EXCERPTED DATA:
════════════════

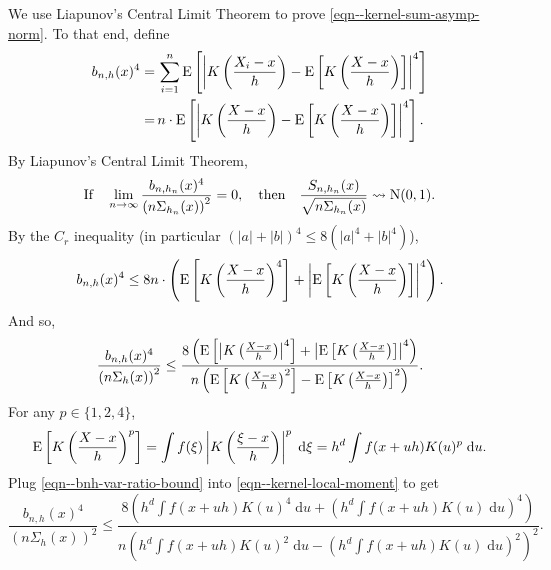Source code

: We use Liapunov's Central Limit Theorem to prove
\eqref{eqn--kernel-sum-asymp-norm}.
To that end, define
\begin{align*}
  b_{n, h} (x)^{4} =
  & \, \sum_{i = 1}^{n} \mathrm{E} \left[ \left| K \left( \frac{X_{i} - x}{h} \right) -
  \mathrm{E} \left[ K \left( \frac{X - x}{h} \right) \right] \right|^{4} \right] \\
  =
  & \, n \cdot \mathrm{E} \left[ \left| K \left( \frac{X - x}{h} \right) - \mathrm{E} \left[ K
  \left( \frac{X - x}{h} \right) \right] \right|^{4} \right].
\end{align*}
By Liapunov's Central Limit Theorem,
\begin{equation}
  \text{If} \quad \lim_{n \to \infty} \frac{b_{n, h_{n}} (x)^{4}}{\left( n
  \Sigma_{h_{n}} (x) \right)^{2}} = 0, \quad \text{then} \quad \frac{S_{n,
  h_{n}} (x)}{\sqrt{n \Sigma_{h_{n}} (x)}} \rightsquigarrow \mathrm{N} (0, 1).
  \label{eqn--liapunov-clt}
\end{equation}
By the \(C_{r}\) inequality (in particular \((|a| + |b|)^{4} \leq 8 \left(
|a|^{4} + |b|^{4} \right)\)),
\begin{equation*}
  b_{n, h} (x)^{4} \leq 8 n \cdot \left( \mathrm{E} \left[ K \left( \frac{X -
  x}{h} \right)^{4} \right] + \left| \mathrm{E} \left[ K \left( \frac{X - x}{h}
  \right) \right] \right|^{4} \right).
\end{equation*}
And so,
\begin{equation}
  \frac{b_{n, h} (x)^{4}}{\left( n \Sigma_{h} (x) \right)^{2}} \leq \frac{8
  \left( \mathrm{E} \left[ \left| K \left( \frac{X - x}{h} \right) \right|^{4} \right] +
  \left| \mathrm{E} \left[ K \left( \frac{X - x}{h} \right) \right] \right|^{4}
  \right)}{n \left( \mathrm{E} \left[ K \left( \frac{X - x}{h} \right)^{2} \right] - \mathrm{E}
  \left[ K \left( \frac{X - x}{h} \right) \right]^{2} \right)}.
  \label{eqn--bnh-var-ratio-bound}
\end{equation}
For any \(p \in \{1, 2, 4\}\),
\begin{equation}
  \mathrm{E} \left[ K \left( \frac{X - x}{h} \right)^{p} \right] = \int f (\xi) \left| K
  \left( \frac{\xi - x}{h} \right) \right|^{p} \; \mathrm{d} \xi = h^{d} \int f
  (x + u h) K (u)^{p} \; \mathrm{d} u.
  \label{eqn--kernel-local-moment}
\end{equation}
Plug \eqref{eqn--bnh-var-ratio-bound} into \eqref{eqn--kernel-local-moment} to
get
\begin{equation*}
  \frac{b_{n, h} (x)^{4}}{\left( n \Sigma_{h} (x) \right)^{2}} \leq \frac{8
  \left( h^{d} \int f (x + u h) K (u)^{4} \; \mathrm{d} u + \left( h^{d} \int f
  (x + u h) K (u) \; \mathrm{d} u \right)^{4} \right)}{n \left( h^{d} \int f (x
  + u h) K (u)^{2} \; \mathrm{d} u - \left( h^{d} \int f (x + u h) K (u) \;
  \mathrm{d} u \right)^{2} \right)^{2}}.
\end{equation*}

════════════════

WHAT THE TASK ASKS:
Your answer should be a number alone, please: the count of lines in the listing where the word "cdot" appears.

THE ANSWER:
2